▸ **Description of the task**:
Would you print out every entry exactly as given?

============================================================

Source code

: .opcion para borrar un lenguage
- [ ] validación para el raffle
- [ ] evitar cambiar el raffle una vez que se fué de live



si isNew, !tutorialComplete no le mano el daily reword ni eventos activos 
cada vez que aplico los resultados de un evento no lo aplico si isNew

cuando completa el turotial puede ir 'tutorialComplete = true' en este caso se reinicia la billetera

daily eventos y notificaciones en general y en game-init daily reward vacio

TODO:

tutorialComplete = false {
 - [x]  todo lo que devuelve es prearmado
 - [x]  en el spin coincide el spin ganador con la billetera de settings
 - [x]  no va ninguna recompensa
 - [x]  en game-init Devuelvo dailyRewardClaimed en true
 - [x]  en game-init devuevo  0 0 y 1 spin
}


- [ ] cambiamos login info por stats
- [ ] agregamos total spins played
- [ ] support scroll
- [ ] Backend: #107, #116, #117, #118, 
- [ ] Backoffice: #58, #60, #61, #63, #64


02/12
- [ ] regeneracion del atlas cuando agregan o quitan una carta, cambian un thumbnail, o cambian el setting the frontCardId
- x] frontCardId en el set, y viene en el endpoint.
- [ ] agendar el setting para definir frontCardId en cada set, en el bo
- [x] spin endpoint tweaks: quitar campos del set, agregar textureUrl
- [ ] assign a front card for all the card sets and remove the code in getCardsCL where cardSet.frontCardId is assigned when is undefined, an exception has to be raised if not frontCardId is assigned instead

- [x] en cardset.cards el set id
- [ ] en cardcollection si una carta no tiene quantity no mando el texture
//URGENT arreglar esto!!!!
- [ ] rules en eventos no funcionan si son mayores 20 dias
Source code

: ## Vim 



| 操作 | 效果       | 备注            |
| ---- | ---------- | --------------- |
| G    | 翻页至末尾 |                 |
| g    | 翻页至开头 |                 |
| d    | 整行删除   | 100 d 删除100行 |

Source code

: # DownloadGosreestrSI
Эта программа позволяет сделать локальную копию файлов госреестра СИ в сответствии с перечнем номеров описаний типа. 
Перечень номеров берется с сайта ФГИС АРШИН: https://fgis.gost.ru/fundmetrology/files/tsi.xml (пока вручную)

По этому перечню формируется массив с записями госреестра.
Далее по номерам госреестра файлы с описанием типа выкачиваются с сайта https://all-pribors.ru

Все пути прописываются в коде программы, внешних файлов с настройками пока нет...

============================================================

▸ **Finished exercise**:
Source code

: .opcion para borrar un lenguage
- [ ] validación para el raffle
- [ ] evitar cambiar el raffle una vez que se fué de live



si isNew, !tutorialComplete no le mano el daily reword ni eventos activos 
cada vez que aplico los resultados de un evento no lo aplico si isNew

cuando completa el turotial puede ir 'tutorialComplete = true' en este caso se reinicia la billetera

daily eventos y notificaciones en general y en game-init daily reward vacio

TODO:

tutorialComplete = false {
 - [x]  todo lo que devuelve es prearmado
 - [x]  en el spin coincide el spin ganador con la billetera de settings
 - [x]  no va ninguna recompensa
 - [x]  en game-init Devuelvo dailyRewardClaimed en true
 - [x]  en game-init devuevo  0 0 y 1 spin
}


- [ ] cambiamos login info por stats
- [ ] agregamos total spins played
- [ ] support scroll
- [ ] Backend: #107, #116, #117, #118, 
- [ ] Backoffice: #58, #60, #61, #63, #64


02/12
- [ ] regeneracion del atlas cuando agregan o quitan una carta, cambian un thumbnail, o cambian el setting the frontCardId
- x] frontCardId en el set, y viene en el endpoint.
- [ ] agendar el setting para definir frontCardId en cada set, en el bo
- [x] spin endpoint tweaks: quitar campos del set, agregar textureUrl
- [ ] assign a front card for all the card sets and remove the code in getCardsCL where cardSet.frontCardId is assigned when is undefined, an exception has to be raised if not frontCardId is assigned instead

- [x] en cardset.cards el set id
- [ ] en cardcollection si una carta no tiene quantity no mando el texture
//URGENT arreglar esto!!!!
- [ ] rules en eventos no funcionan si son mayores 20 dias
Source code

: ## Vim 



| 操作 | 效果       | 备注            |
| ---- | ---------- | --------------- |
| G    | 翻页至末尾 |                 |
| g    | 翻页至开头 |                 |
| d    | 整行删除   | 100 d 删除100行 |

Source code

: # DownloadGosreestrSI
Эта программа позволяет сделать локальную копию файлов госреестра СИ в сответствии с перечнем номеров описаний типа. 
Перечень номеров берется с сайта ФГИС АРШИН: https://fgis.gost.ru/fundmetrology/files/tsi.xml (пока вручную)

По этому перечню формируется массив с записями госреестра.
Далее по номерам госреестра файлы с описанием типа выкачиваются с сайта https://all-pribors.ru

Все пути прописываются в коде программы, внешних файлов с настройками пока нет...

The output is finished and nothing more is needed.